Those were not Canuck fans - they were little hooligans that had nothing better to do on a Wednesday night.

And really guys, cameras are NOT your friends when you're lighting a car that doesn't belong to you on fire. They say a picture speaks a thousand words - the photos will be speaking to the judge as you get sentenced for the crimes you committed! Shame on you! I hope you're proud of your face posted all over the place now that you are sober!


----------



## keitarosan

I work downtown. Those are not fans. They came to do something else. I'm sorry but you don't go to a hockey game with a balaclava, fuel to start a fire and some of them have bladed weapons. Doesn't make any sense at all.
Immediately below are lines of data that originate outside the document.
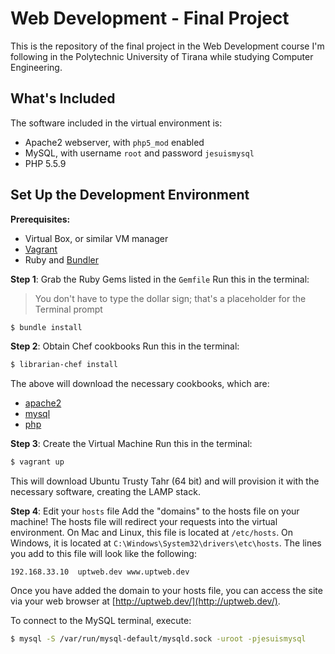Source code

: # Web Development - Final Project

This is the repository of the final project in the Web Development course I'm following in the Polytechnic University of Tirana while studying Computer Engineering.

## What's Included
The software included in the virtual environment is:
- Apache2 webserver, with `php5_mod` enabled
- MySQL, with username `root` and password `jesuismysql`
- PHP 5.5.9

## Set Up the Development Environment
**Prerequisites:**
- Virtual Box, or similar VM manager
- [Vagrant](http://vagrantup.com/)
- Ruby and [Bundler](http://bundler.io/)

**Step 1**: Grab the Ruby Gems listed in the `Gemfile`
Run this in the terminal:

> You don't have to type the dollar sign; that's a placeholder for the Terminal prompt

```bash
$ bundle install
```

**Step 2**: Obtain Chef cookbooks
Run this in the terminal:

```bash
$ librarian-chef install
```

The above will download the necessary cookbooks, which are:
- [apache2](https://supermarket.chef.io/cookbooks/apache2)
- [mysql](https://supermarket.chef.io/cookbooks/mysql)
- [php](https://supermarket.chef.io/cookbooks/php)

**Step 3**: Create the Virtual Machine
Run this in the terminal:

```bash
$ vagrant up
```

This will download Ubuntu Trusty Tahr (64 bit) and will provision it with the necessary software, creating the LAMP stack.

**Step 4**: Edit your `hosts` file
Add the "domains" to the hosts file on your machine! The hosts file will redirect your requests into the virtual environment. On Mac and Linux, this file is located at `/etc/hosts`. On Windows, it is located at `C:\Windows\System32\drivers\etc\hosts`. The lines you add to this file will look like the following:

```
192.168.33.10  uptweb.dev www.uptweb.dev
```

Once you have added the domain to your hosts file, you can access the site via your web browser at [http://uptweb.dev/](http://uptweb.dev/).

To connect to the MySQL terminal, execute:

```bash
$ mysql -S /var/run/mysql-default/mysqld.sock -uroot -pjesuismysql
```
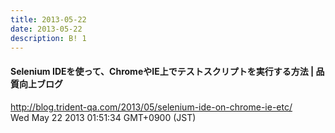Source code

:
 ```yaml
---
title: 2013-05-22
date: 2013-05-22
description: B! 1
---
```


#### Selenium IDEを使って、ChromeやIE上でテストスクリプトを実行する方法 | 品質向上ブログ
http://blog.trident-qa.com/2013/05/selenium-ide-on-chrome-ie-etc/<br>
Wed May 22 2013 01:51:34 GMT+0900 (JST)<br>


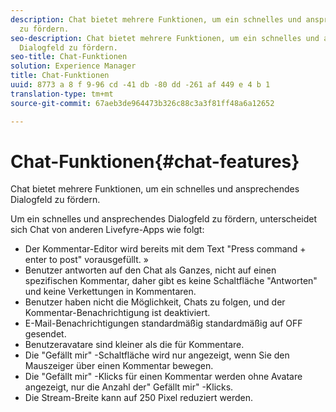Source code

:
 ```yaml
---
description: Chat bietet mehrere Funktionen, um ein schnelles und ansprechendes Dialogfeld
  zu fördern.
seo-description: Chat bietet mehrere Funktionen, um ein schnelles und ansprechendes
  Dialogfeld zu fördern.
seo-title: Chat-Funktionen
solution: Experience Manager
title: Chat-Funktionen
uuid: 8773 a 8 f 9-96 cd -41 db -80 dd -261 af 449 e 4 b 1
translation-type: tm+mt
source-git-commit: 67aeb3de964473b326c88c3a3f81ff48a6a12652

---
```



# Chat-Funktionen{#chat-features}

Chat bietet mehrere Funktionen, um ein schnelles und ansprechendes Dialogfeld zu fördern.



Um ein schnelles und ansprechendes Dialogfeld zu fördern, unterscheidet sich Chat von anderen Livefyre-Apps wie folgt:

* Der Kommentar-Editor wird bereits mit dem Text "Press command + enter to post" vorausgefüllt. »
* Benutzer antworten auf den Chat als Ganzes, nicht auf einen spezifischen Kommentar, daher gibt es keine Schaltfläche "Antworten" und keine Verkettungen in Kommentaren.
* Benutzer haben nicht die Möglichkeit, Chats zu folgen, und der Kommentar-Benachrichtigung ist deaktiviert.
* E-Mail-Benachrichtigungen standardmäßig standardmäßig auf OFF gesendet.
* Benutzeravatare sind kleiner als die für Kommentare.
* Die "Gefällt mir" -Schaltfläche wird nur angezeigt, wenn Sie den Mauszeiger über einen Kommentar bewegen.
* Die "Gefällt mir" -Klicks für einen Kommentar werden ohne Avatare angezeigt, nur die Anzahl der" Gefällt mir" -Klicks.
* Die Stream-Breite kann auf 250 Pixel reduziert werden.

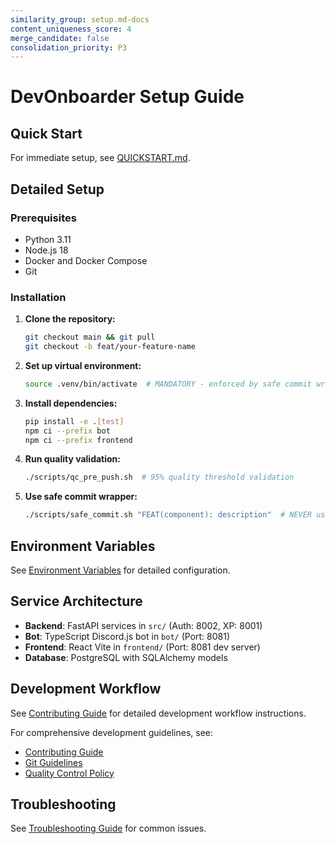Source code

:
 ```yaml
---
similarity_group: setup.md-docs
content_uniqueness_score: 4
merge_candidate: false
consolidation_priority: P3
---
```

# DevOnboarder Setup Guide

## Quick Start

For immediate setup, see [QUICKSTART.md](../QUICKSTART.md).

## Detailed Setup

### Prerequisites

- Python 3.11
- Node.js 18
- Docker and Docker Compose
- Git

### Installation

1. **Clone the repository:**

   ```bash
   git checkout main && git pull
   git checkout -b feat/your-feature-name
   ```

2. **Set up virtual environment:**

   ```bash
   source .venv/bin/activate  # MANDATORY - enforced by safe commit wrapper
   ```

3. **Install dependencies:**

   ```bash
   pip install -e .[test]
   npm ci --prefix bot
   npm ci --prefix frontend
   ```

4. **Run quality validation:**

   ```bash
   ./scripts/qc_pre_push.sh  # 95% quality threshold validation
   ```

5. **Use safe commit wrapper:**

   ```bash
   ./scripts/safe_commit.sh "FEAT(component): description"  # NEVER use git commit directly
   ```

## Environment Variables

See [Environment Variables](env.md) for detailed configuration.

## Service Architecture

- **Backend**: FastAPI services in `src/` (Auth: 8002, XP: 8001)
- **Bot**: TypeScript Discord.js bot in `bot/` (Port: 8081)
- **Frontend**: React  Vite in `frontend/` (Port: 8081 dev server)
- **Database**: PostgreSQL with SQLAlchemy models

## Development Workflow

See [Contributing Guide](../CONTRIBUTING.md) for detailed development workflow instructions.

For comprehensive development guidelines, see:

- [Contributing Guide](../CONTRIBUTING.md)
- [Git Guidelines](git-guidelines.md)
- [Quality Control Policy](policies/quality-control-policy.md)

## Troubleshooting

See [Troubleshooting Guide](troubleshooting.md) for common issues.
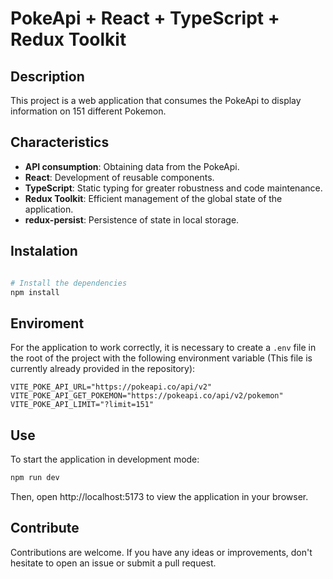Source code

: # PokeApi + React + TypeScript + Redux Toolkit

## Description

This project is a web application that consumes the PokeApi to display information on 151 different Pokemon.

## Characteristics

- **API consumption**: Obtaining data from the PokeApi.
- **React**: Development of reusable components.
- **TypeScript**: Static typing for greater robustness and code maintenance.
- **Redux Toolkit**: Efficient management of the global state of the application.
- **redux-persist**: Persistence of state in local storage.

## Instalation

```bash

# Install the dependencies
npm install
```

## Enviroment

For the application to work correctly, it is necessary to create a `.env` file in the root of the project with the following environment variable (This file is currently already provided in the repository):

```env
VITE_POKE_API_URL="https://pokeapi.co/api/v2"
VITE_POKE_API_GET_POKEMON="https://pokeapi.co/api/v2/pokemon"
VITE_POKE_API_LIMIT="?limit=151"
```

## Use

To start the application in development mode:

```bash
npm run dev
```

Then, open http://localhost:5173 to view the application in your browser.

## Contribute

Contributions are welcome. If you have any ideas or improvements, don't hesitate to open an issue or submit a pull request.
I'm a fan but at this time I think it's better if the Canucks doesn't even go to the finals next time if this will be the outcome. Not the Stanley cup loss but the loss of sanity of these people. It's just plain stupid. Walked around the Bay this morning on my way to the office. All windows are trashed, etc. I can't imagine the chaos last night.


----------



## hp10BII

I remembered the riot back in 1994 after the Canucks lost to the Rangers. I was embarrassed then, even more so now. I thought we had turned a corner by hosting a fabulous Olympics and all the games leading to last night. I think the officials thought so too - they were way overmanned.

Just really sad.


----------



## Elle

The people doing the rioting were idiots. All the whining about Vancouver being a "no fun city", and then you get the chance for exactly what you want - a downtown party - and you act like five year old sore losers and trash things. Nice. And taking pictures? Come ON???? I really hope that anyone with footage either passes it on to the cops as evidence or is stupid enough to post it on social media and get their asses busted. 

From the news coverage that I saw, I thought the cops behaved with a lot of restraint - maybe too much. I was caught in the 1994 riot trying to drag a friend clear when it blew up, and it's extremely scary how people behave in crowds. I won't go near a large crowd if I can avoid it now; not in any kind of situation.

I'm not a hockey fan and don't follow the game, but in this case the hockey was just an excuse. It could have been anything. These were people who deliberately set out to cause damage and problems, and there look to be more and more of them out there. This city is so shallow and obsessed with acting "rich" or "in" or "famous" and everyone thinks that they are entitled to do whatever the F they want...well, this is where that shit leads you. A whole bunch of sociopathic narcissists.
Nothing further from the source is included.